Methods and apparatus for detecting metal ions Some embodiments of the present application include methods and apparatus for detecting small molecules such as metal ions from a sample.

  A method for detecting small molecules such as metal ions can include providing a sample that is believed to contain metal ions and contacting the sample with a macroporous matrix as described in this application. In some embodiments, binding metal ions to the macroporous matrix induces a change in the photonic and / or structural properties of the macroporous matrix. This change can be detected using any means known in the art. Photonic properties of a macroporous matrix that can be used to detect the presence of metal ions in a sample include, but are not limited to, stopband properties, gapband properties, or dispersion properties. In some embodiments, the change in macroporous matrix is a change in volume. In some embodiments, the change in macroporous matrix is a change in shape. In some embodiments, the change is a colorimetric change. In some embodiments, the change is a structural change.

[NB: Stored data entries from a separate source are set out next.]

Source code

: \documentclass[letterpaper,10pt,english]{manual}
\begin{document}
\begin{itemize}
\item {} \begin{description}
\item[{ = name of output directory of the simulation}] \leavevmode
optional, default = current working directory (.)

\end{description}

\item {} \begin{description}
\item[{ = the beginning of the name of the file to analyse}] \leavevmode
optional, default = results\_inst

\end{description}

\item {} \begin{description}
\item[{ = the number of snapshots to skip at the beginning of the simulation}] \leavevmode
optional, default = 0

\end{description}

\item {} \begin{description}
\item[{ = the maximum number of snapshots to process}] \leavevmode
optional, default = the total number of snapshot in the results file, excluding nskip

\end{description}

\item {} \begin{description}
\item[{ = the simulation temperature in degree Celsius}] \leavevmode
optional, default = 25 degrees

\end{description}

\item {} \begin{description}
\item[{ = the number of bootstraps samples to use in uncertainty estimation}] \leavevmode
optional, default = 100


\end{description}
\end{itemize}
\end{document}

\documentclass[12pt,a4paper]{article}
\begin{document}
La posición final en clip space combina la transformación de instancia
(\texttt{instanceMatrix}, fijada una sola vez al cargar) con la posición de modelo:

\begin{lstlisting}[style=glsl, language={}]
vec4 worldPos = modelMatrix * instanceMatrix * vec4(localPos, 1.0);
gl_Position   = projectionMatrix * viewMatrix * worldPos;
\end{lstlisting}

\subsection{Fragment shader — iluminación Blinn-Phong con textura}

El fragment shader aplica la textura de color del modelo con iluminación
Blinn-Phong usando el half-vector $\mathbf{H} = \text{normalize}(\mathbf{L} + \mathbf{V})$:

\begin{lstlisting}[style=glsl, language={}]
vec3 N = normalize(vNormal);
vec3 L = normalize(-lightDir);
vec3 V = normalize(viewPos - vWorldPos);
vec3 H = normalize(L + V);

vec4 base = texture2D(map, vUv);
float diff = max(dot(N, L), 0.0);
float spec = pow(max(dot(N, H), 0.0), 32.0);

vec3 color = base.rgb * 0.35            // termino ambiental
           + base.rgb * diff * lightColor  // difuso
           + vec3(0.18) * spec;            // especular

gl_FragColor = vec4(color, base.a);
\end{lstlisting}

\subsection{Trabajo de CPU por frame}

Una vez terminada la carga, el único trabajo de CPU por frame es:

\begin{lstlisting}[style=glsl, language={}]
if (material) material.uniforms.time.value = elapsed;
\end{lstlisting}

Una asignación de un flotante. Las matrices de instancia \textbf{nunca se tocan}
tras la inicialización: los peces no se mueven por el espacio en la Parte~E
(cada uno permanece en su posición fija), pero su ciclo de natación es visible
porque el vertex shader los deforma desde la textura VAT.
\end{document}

  In some embodiments, a stopband of a macroporous matrix containing MIPP is used to detect metal ions in the sample. In some embodiments, a band offset of a macroporous matrix containing MIPP is used to detect metal ions in a sample. The stop band and the change in stop band after the metal ions are bound to the macroporous matrix containing MIPP can be detected, for example, by measuring the light reflected or transmitted by the macroporous matrix. Those skilled in the art will appreciate that macroporous matrices containing different types of materials have different stop bands. In some embodiments, the binding of metal ions to the MIPP-containing macroporous matrix is at least about 1 nm compared to a stopband or stopband peak in the macroporous matrix to which no metal ions are bound. Stop band of about 5 nm, about 10 nm, about 15 nm, about 20 nm, about 30 nm, about 40 nm, about 50 nm, about 60 nm, about 70 nm, about 80 nm, about 90 nm, about 100 nm, about 150 nm, about 200 nm, about 250 nm, about 300 nm Or induce a shift of the stopband peak.

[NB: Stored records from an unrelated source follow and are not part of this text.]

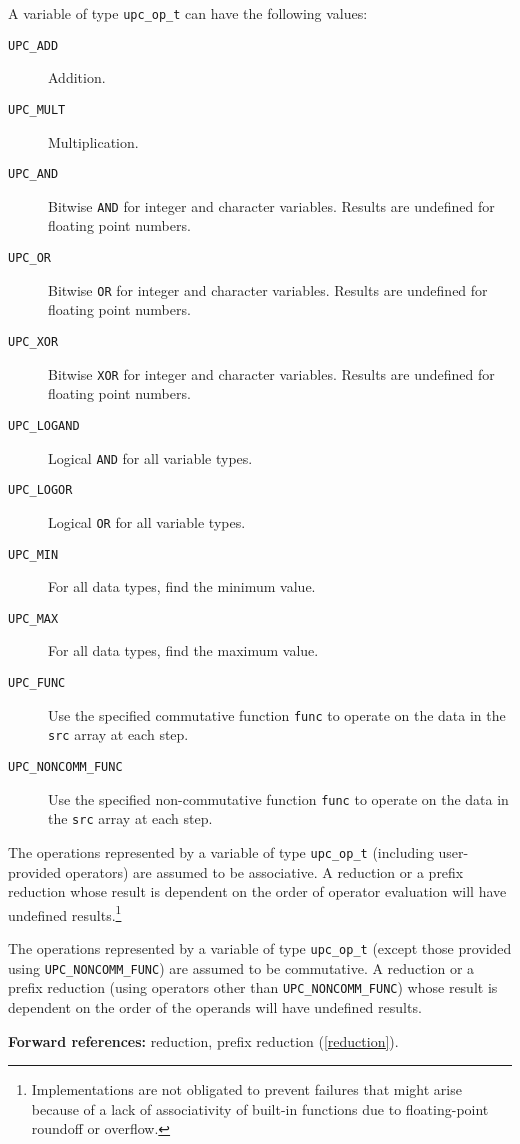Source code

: \npf
\label{upc-op-t-item}
A variable of type {\tt upc\_op\_t} can have the following values:
\begin{description}
\item[{\tt UPC\_ADD}]
Addition.
\item[{\tt UPC\_MULT}]
Multiplication.
\item[{\tt UPC\_AND}]
Bitwise {\tt AND} for integer and character variables.
Results are undefined for floating point numbers.
\item[{\tt UPC\_OR}]
Bitwise {\tt OR} for integer and character variables.
Results are undefined for floating point numbers.
\item[{\tt UPC\_XOR}]
Bitwise {\tt XOR} for integer and character variables.
Results are undefined for floating point numbers.
\item[{\tt UPC\_LOGAND}]
Logical {\tt AND} for all variable types.
\item[{\tt UPC\_LOGOR}]
Logical {\tt OR} for all variable types.
\item[{\tt UPC\_MIN}]
For all data types, find the minimum value.
\item[{\tt UPC\_MAX}]
For all data types, find the maximum value.
\item[{\tt UPC\_FUNC}]
Use the specified commutative function {\tt func} to operate
on the data in the {\tt src} array at each step.
\item[{\tt UPC\_NONCOMM\_FUNC}]
Use the specified non-commutative function {\tt func} to
operate on the data in the {\tt src} array at each step.
\end{description}

\np The operations represented by a variable of type {\tt upc\_op\_t}
(including user-provided operators) are assumed to be associative.
A reduction or a prefix reduction whose result is dependent on the
order of operator evaluation will have undefined results.\footnote{
Implementations are not obligated to prevent failures that
might arise because of a lack of associativity of built-in functions
due to floating-point roundoff or overflow.}

\np The operations represented by a variable of type {\tt upc\_op\_t}
(except those provided using {\tt UPC\_NONCOMM\_FUNC}) are assumed
to be commutative.  A reduction or a prefix reduction (using operators
other than {\tt UPC\_NONCOMM\_FUNC}) whose result is dependent on
the order of the operands will have undefined results.

{\bf Forward references:} reduction, prefix reduction (\ref{reduction}).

The macroporous matrix disclosed in this application can selectively bind metal ions such as Pb ²⁺ . As shown schematically in FIG. 1, in some embodiments, the binding of metal ions such as Pb ²⁺ results in expansion or contraction of the macroporous matrix. In some embodiments, the volume change in the macroporous matrix causes a color change by causing a band gap offset in the photonic crystal structure, thereby allowing colorimetric detection of metal ions. The macroporous matrix disclosed in this application can be used to detect the presence of metal ions such as Pb ²⁺ and to measure the concentration of metal ions. In some embodiments, the response of the macroporous matrix containing MIPP to the presence of metal ions such as Pb ²⁺ and / or the concentration (or change in concentration) of the metal ions is converted into a detectable signal. The In some embodiments, the detectable signal is an optical signal, such as a color change of the macroporous matrix. In some embodiments, the color change can be detected by visual observation of the user or by a light sensor. In some embodiments, the optical signal is detected by an ultraviolet-visible spectrophotometer.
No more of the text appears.